## Work order
From the entries below, reproduce exactly the line containing "23.76 平方厘米 |", the line containing "- date published: 2023-04-18 11:34:24+00:00", and every line in between, with nothing added.

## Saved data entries
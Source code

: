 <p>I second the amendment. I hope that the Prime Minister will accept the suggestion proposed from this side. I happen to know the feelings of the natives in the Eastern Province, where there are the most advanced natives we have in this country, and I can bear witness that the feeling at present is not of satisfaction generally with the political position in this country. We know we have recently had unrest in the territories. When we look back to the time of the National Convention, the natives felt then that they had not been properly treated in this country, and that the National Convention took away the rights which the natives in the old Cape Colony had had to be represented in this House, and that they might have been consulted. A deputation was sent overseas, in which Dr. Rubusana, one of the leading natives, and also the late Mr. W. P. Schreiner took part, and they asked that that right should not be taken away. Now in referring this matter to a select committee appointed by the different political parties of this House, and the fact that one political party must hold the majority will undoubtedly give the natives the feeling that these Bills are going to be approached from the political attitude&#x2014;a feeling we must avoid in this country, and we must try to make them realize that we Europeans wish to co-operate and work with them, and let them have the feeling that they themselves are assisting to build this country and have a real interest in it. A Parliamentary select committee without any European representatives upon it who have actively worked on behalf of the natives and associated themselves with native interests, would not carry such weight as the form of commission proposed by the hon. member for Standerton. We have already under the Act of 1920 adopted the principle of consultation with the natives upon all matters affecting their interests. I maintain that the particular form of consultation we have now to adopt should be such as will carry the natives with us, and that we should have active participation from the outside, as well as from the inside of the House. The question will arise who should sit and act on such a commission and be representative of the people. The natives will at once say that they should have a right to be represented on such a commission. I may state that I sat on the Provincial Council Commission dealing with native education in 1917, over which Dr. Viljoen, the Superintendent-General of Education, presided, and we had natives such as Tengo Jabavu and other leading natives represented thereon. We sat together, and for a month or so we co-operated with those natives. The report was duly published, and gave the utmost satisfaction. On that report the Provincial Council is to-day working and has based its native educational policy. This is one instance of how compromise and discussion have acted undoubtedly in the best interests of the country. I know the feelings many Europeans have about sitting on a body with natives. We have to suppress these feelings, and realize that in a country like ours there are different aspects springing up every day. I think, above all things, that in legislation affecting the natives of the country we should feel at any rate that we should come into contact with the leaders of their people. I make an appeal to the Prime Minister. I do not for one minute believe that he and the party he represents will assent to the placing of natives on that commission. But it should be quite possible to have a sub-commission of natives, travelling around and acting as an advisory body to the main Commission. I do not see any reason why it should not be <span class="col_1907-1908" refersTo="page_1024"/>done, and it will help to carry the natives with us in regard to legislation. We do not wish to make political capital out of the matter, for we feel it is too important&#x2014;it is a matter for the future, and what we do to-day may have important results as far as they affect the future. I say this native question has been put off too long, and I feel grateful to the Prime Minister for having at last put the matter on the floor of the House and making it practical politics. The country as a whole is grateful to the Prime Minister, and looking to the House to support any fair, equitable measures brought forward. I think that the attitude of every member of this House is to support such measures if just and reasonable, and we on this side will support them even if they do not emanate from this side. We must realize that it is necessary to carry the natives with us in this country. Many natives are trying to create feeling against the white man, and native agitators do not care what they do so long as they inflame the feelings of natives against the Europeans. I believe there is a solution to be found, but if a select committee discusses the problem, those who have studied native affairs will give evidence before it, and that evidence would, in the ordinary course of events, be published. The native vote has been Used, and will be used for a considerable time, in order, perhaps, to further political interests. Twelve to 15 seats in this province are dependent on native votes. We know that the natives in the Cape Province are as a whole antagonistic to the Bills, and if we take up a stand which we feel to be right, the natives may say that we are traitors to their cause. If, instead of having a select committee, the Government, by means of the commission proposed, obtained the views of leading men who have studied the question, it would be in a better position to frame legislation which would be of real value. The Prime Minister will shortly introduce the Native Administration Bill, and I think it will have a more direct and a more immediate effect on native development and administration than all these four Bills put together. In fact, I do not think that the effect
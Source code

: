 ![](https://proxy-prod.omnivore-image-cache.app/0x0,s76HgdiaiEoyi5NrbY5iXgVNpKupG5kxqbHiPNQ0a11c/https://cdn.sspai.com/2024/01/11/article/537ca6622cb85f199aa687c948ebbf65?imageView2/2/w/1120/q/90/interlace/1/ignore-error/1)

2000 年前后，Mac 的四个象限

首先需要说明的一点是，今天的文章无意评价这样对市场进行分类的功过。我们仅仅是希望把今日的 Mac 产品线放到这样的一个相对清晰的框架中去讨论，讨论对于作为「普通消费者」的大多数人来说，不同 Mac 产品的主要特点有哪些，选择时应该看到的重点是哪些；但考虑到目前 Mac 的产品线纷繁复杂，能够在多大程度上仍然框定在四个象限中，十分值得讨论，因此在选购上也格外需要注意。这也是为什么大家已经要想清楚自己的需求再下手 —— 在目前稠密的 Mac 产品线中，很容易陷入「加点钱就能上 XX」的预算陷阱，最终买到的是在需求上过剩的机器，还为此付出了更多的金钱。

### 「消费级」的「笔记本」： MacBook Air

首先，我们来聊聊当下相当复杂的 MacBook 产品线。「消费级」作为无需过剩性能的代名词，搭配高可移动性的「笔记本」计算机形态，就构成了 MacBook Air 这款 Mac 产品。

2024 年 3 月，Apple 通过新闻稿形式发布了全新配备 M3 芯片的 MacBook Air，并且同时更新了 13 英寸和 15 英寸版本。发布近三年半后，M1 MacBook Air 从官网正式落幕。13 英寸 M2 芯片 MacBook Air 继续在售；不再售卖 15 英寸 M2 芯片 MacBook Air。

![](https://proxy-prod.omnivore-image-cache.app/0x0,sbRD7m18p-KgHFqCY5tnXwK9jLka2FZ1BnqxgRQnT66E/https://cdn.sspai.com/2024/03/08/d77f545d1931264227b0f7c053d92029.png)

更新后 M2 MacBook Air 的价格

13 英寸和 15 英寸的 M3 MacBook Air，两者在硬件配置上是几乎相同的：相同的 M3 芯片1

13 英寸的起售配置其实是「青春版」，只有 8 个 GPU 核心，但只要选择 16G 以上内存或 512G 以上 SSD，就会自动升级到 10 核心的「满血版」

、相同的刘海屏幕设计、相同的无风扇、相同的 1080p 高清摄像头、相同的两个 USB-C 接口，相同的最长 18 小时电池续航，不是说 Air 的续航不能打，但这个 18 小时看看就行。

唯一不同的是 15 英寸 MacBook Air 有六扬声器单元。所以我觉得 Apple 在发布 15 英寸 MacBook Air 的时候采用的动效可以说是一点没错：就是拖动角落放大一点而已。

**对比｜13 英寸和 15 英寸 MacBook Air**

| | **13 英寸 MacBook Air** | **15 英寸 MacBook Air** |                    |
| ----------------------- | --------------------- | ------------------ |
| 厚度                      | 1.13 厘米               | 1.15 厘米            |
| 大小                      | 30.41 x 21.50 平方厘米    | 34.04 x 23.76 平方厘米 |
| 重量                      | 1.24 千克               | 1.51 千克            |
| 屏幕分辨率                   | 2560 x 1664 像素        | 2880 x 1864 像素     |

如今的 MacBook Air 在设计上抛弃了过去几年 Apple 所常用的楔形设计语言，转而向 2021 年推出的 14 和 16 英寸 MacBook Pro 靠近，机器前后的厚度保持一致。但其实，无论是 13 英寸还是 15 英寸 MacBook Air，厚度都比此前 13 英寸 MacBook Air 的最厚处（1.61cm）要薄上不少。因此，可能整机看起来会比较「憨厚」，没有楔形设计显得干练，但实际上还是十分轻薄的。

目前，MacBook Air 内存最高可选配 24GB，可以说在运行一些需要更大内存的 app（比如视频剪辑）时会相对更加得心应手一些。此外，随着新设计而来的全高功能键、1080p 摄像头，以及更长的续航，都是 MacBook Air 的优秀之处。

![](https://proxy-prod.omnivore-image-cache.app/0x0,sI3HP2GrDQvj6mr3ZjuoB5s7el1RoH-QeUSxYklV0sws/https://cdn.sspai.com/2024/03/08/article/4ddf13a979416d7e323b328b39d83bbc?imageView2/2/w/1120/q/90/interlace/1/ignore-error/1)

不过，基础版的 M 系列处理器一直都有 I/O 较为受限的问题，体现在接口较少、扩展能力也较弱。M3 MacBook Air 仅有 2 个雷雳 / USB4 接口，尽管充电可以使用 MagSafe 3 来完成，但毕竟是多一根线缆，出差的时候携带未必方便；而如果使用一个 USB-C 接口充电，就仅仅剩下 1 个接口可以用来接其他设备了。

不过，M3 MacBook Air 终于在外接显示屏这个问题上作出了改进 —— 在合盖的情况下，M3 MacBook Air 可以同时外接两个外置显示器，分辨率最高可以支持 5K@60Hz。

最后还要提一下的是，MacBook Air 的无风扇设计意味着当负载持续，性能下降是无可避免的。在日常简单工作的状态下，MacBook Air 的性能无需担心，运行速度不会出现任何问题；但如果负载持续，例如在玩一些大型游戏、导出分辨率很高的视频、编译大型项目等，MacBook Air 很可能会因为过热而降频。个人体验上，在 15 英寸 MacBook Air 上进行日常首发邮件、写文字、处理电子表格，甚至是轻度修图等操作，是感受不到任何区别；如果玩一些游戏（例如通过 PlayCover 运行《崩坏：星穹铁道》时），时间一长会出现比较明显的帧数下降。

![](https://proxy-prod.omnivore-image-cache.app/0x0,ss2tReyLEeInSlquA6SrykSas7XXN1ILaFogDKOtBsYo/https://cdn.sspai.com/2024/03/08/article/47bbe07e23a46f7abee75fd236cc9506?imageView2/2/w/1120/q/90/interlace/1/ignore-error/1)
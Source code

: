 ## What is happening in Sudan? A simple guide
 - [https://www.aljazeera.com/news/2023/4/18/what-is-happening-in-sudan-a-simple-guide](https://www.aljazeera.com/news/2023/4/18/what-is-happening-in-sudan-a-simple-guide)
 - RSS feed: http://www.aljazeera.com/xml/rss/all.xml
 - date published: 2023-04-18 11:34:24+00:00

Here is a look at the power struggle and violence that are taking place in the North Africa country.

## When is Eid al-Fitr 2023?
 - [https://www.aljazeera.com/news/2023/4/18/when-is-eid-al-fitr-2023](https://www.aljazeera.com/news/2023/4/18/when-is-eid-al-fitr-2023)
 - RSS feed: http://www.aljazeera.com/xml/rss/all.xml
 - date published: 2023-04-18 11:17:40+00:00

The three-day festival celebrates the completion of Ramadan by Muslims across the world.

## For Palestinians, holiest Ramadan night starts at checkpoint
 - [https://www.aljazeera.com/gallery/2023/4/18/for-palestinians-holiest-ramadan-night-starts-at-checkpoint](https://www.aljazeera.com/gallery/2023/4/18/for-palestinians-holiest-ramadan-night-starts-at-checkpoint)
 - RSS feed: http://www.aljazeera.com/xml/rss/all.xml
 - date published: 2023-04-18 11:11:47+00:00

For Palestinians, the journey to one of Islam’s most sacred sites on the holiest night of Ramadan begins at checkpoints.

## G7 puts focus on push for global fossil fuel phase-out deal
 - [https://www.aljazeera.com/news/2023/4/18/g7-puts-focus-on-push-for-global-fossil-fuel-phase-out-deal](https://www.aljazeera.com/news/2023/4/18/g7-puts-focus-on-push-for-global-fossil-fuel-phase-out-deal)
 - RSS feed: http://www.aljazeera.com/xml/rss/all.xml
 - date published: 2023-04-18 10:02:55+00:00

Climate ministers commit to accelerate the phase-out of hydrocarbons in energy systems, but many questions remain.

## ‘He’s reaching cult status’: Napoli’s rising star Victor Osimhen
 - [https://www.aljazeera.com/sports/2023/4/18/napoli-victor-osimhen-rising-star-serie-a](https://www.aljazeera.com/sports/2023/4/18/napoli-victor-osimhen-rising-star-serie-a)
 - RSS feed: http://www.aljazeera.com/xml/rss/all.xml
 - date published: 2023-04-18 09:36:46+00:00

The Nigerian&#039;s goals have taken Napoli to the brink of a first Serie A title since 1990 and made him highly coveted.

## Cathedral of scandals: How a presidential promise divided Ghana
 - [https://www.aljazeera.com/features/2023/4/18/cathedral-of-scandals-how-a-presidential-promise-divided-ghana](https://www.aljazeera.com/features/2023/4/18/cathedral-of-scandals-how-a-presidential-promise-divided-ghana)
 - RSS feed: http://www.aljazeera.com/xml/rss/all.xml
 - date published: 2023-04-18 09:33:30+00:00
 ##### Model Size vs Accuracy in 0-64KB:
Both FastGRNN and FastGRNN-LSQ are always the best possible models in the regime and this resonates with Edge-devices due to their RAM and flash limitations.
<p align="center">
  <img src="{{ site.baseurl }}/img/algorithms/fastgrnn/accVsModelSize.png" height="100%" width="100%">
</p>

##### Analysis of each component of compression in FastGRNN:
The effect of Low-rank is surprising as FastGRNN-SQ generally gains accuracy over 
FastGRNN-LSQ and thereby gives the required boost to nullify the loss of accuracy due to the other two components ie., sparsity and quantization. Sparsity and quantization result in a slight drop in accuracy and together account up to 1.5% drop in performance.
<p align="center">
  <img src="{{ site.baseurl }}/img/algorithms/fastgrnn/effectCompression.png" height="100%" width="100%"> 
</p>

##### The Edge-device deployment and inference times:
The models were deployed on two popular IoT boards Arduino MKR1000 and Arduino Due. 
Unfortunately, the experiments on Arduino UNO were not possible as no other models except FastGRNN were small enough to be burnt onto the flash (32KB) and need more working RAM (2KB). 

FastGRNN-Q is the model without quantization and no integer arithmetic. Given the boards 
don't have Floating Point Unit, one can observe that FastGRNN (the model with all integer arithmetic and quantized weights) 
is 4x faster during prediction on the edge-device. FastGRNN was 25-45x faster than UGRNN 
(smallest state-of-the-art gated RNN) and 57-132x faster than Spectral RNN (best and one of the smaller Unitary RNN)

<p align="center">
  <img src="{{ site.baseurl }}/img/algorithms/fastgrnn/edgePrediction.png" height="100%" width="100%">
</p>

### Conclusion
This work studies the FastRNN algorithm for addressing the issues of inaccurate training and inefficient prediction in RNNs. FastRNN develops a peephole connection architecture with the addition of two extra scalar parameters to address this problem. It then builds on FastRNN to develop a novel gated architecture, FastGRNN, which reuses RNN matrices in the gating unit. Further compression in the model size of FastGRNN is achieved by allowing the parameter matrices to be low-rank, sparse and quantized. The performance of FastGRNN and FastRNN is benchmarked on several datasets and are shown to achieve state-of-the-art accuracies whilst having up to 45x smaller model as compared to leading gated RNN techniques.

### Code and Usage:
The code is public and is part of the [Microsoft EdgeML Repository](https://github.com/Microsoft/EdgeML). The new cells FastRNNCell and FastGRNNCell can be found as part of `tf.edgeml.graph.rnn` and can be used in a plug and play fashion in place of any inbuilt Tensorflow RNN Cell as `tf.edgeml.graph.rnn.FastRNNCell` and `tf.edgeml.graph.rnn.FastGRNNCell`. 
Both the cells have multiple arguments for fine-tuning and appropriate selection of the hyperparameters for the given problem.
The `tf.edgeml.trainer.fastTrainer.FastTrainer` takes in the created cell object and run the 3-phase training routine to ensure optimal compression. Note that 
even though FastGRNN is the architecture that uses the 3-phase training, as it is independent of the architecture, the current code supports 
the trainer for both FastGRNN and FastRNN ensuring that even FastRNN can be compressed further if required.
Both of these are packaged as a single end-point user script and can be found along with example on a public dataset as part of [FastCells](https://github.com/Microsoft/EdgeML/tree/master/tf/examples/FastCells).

## Response for this exercise
| 大小                      | 30.41 x 21.50 平方厘米    | 34.04 x 23.76 平方厘米 |
| 重量                      | 1.24 千克               | 1.51 千克            |
| 屏幕分辨率                   | 2560 x 1664 像素        | 2880 x 1864 像素     |

如今的 MacBook Air 在设计上抛弃了过去几年 Apple 所常用的楔形设计语言，转而向 2021 年推出的 14 和 16 英寸 MacBook Pro 靠近，机器前后的厚度保持一致。但其实，无论是 13 英寸还是 15 英寸 MacBook Air，厚度都比此前 13 英寸 MacBook Air 的最厚处（1.61cm）要薄上不少。因此，可能整机看起来会比较「憨厚」，没有楔形设计显得干练，但实际上还是十分轻薄的。

目前，MacBook Air 内存最高可选配 24GB，可以说在运行一些需要更大内存的 app（比如视频剪辑）时会相对更加得心应手一些。此外，随着新设计而来的全高功能键、1080p 摄像头，以及更长的续航，都是 MacBook Air 的优秀之处。

![](https://proxy-prod.omnivore-image-cache.app/0x0,sI3HP2GrDQvj6mr3ZjuoB5s7el1RoH-QeUSxYklV0sws/https://cdn.sspai.com/2024/03/08/article/4ddf13a979416d7e323b328b39d83bbc?imageView2/2/w/1120/q/90/interlace/1/ignore-error/1)

不过，基础版的 M 系列处理器一直都有 I/O 较为受限的问题，体现在接口较少、扩展能力也较弱。M3 MacBook Air 仅有 2 个雷雳 / USB4 接口，尽管充电可以使用 MagSafe 3 来完成，但毕竟是多一根线缆，出差的时候携带未必方便；而如果使用一个 USB-C 接口充电，就仅仅剩下 1 个接口可以用来接其他设备了。

不过，M3 MacBook Air 终于在外接显示屏这个问题上作出了改进 —— 在合盖的情况下，M3 MacBook Air 可以同时外接两个外置显示器，分辨率最高可以支持 5K@60Hz。

最后还要提一下的是，MacBook Air 的无风扇设计意味着当负载持续，性能下降是无可避免的。在日常简单工作的状态下，MacBook Air 的性能无需担心，运行速度不会出现任何问题；但如果负载持续，例如在玩一些大型游戏、导出分辨率很高的视频、编译大型项目等，MacBook Air 很可能会因为过热而降频。个人体验上，在 15 英寸 MacBook Air 上进行日常首发邮件、写文字、处理电子表格，甚至是轻度修图等操作，是感受不到任何区别；如果玩一些游戏（例如通过 PlayCover 运行《崩坏：星穹铁道》时），时间一长会出现比较明显的帧数下降。

![](https://proxy-prod.omnivore-image-cache.app/0x0,ss2tReyLEeInSlquA6SrykSas7XXN1ILaFogDKOtBsYo/https://cdn.sspai.com/2024/03/08/article/47bbe07e23a46f7abee75fd236cc9506?imageView2/2/w/1120/q/90/interlace/1/ignore-error/1)
Source code

: ## What is happening in Sudan? A simple guide
 - [https://www.aljazeera.com/news/2023/4/18/what-is-happening-in-sudan-a-simple-guide](https://www.aljazeera.com/news/2023/4/18/what-is-happening-in-sudan-a-simple-guide)
 - RSS feed: http://www.aljazeera.com/xml/rss/all.xml
 - date published: 2023-04-18 11:34:24+00:00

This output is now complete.